Ironie du sort, Green est en effet transféré à Boston en compagnie de Nenad Krstic en échange de Nate Robinson et surtout de Kendrick Perkins. Cet échange a été et est encore très critiqué par l’environnement des Celtics. Rondo en larmes après avoir vu son ami partir, Doc Rivers qui regrette qu’on laisse filer son « big guy » de la sorte ou encore l’ovation des fans pour le retour de Perkins au TD Garden sont autant de faits qui témoignent de l’attachement des C’s au grand Kendrick.

Alors, forcément, les attentes en Jeff Green sont à la hauteur de ce gouffre laissé par le départ de Perk’. Il est annoncé par Danny Ainge comme le futur, celui qui pourrait remplacer Paul Pierce quand ce dernier aura décidé de raccrocher ses baskets une bonne fois pour toutes. Mais Green ne convainc pas. Ses stats chutent (9.8 points, 3.3 rebonds et 0.7 passes) et son temps de jeu avec.

La saison se termine en demi-finale de conférence, après une victoire de Miami 4 à 1 sur les Celtics. Le spectre du lock-out se matérialise, les contrats se font attendre, mais le 10 Décembre Jeff Green se voit finalement proposer un contrat d’un an à 9 millions de dollars. Toutefois, lors de la traditionnelle visite médicale, le verdict tombe : anévrisme de l’aorte. Sa saison se termine avant même d’avoir commencé. Le contrat est donc caduc et Green libre de signer où bon lui semble à la fin de la saison.

Mais lui décide de rester proche du TD Garden, même pendant sa période de convalescence. Il assiste même au parcours en playoffs des C’s depuis le banc de touche. Il faut dire que l’encadrement des Celtics a tout fait pour l’aider à traverser ce dur moment. Dans son esprit tout est clair : il veut et sera un Celtic la saison d’après.

Son vœu est exaucé le 22 Août dernier, lorsqu’il signe un contrat sur 4 ans et 36 millions de dollars. Une somme jugée par la plupart des observateurs comme trop importante pour un joueur qui vient de subir une opération du cœur.

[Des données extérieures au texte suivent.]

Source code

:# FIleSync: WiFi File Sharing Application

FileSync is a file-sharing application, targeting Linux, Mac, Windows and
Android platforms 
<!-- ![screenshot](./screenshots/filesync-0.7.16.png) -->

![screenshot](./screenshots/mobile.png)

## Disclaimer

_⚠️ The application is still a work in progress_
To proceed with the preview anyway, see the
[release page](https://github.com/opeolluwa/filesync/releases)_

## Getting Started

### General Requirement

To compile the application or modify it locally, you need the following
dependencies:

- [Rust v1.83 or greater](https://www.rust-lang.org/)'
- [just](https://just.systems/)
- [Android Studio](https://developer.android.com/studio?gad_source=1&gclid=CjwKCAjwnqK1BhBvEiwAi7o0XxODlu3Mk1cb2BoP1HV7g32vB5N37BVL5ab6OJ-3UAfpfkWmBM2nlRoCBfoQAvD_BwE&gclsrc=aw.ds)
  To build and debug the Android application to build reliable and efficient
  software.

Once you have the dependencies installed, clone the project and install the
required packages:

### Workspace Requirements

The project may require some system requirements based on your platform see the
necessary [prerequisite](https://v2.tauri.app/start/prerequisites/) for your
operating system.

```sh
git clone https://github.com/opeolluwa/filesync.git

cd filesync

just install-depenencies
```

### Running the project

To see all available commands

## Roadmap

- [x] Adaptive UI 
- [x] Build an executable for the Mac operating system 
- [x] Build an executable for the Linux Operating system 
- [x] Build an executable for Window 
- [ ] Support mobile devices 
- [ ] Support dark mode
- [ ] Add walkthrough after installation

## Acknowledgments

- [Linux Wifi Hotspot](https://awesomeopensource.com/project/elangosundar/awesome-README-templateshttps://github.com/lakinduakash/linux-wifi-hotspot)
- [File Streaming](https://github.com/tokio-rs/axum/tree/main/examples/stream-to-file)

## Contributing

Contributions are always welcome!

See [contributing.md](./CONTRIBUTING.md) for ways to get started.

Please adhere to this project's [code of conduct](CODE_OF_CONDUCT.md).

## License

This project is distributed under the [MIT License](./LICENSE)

D’autres arguments sont avancés : il n’a jamais réussi à retrouver son niveau qui était le sien à Oklahoma City, il n’a jamais été décisif lors de matchs clés, le risque de rechute existe, son contrat a rendu impossible la resignature de joueurs comme Greg Stiemsma ou la venue d’autres agents libres comme O.J. Mayo, il n’a pas le profil d’un vrai 4 capable de résoudre le problème des Celtics aux rebonds…

Les attentes placées en lui sont une fois de plus énormes, mais il n’en a cure. Il veut prouver à ses détracteurs qu’il peut redevenir LE Jeff Green, celui présent des deux côtés du terrain, capable de dunker sur Yao Ming ou de défendre avec acharnement sur son adversaire direct :

Après ce match, Doc avait déclaré : « C’est le Jeff Green que nous voulons voir. »

Comme on le comprend.

Quoi qu’il en soit de son niveau et de sa forme actuelle, son état d’esprit et ses efforts pour revenir attestent de sa volonté hors normes. C’est un bon début. Peu de joueurs peuvent se targuer d’avoir une deuxième chance avec les Celtics.

Jeff Green a ce privilège, à lui de montrer tout son potentiel sur le terrain et faire taire toutes ces critiques.

Texte original de Louis Jullien et Léo Hurlin

One Comment on “Le jour où les C’s ont drafté Jeff Green…”

  1. L'avenir tout simplement, un 4 Rondo-Bradley-Green-Sullinger ça a de la gueule, manquerait plus qu'un bon 5 (Melo?) et on a une équipe du feu de Dieu pour les prochaines années.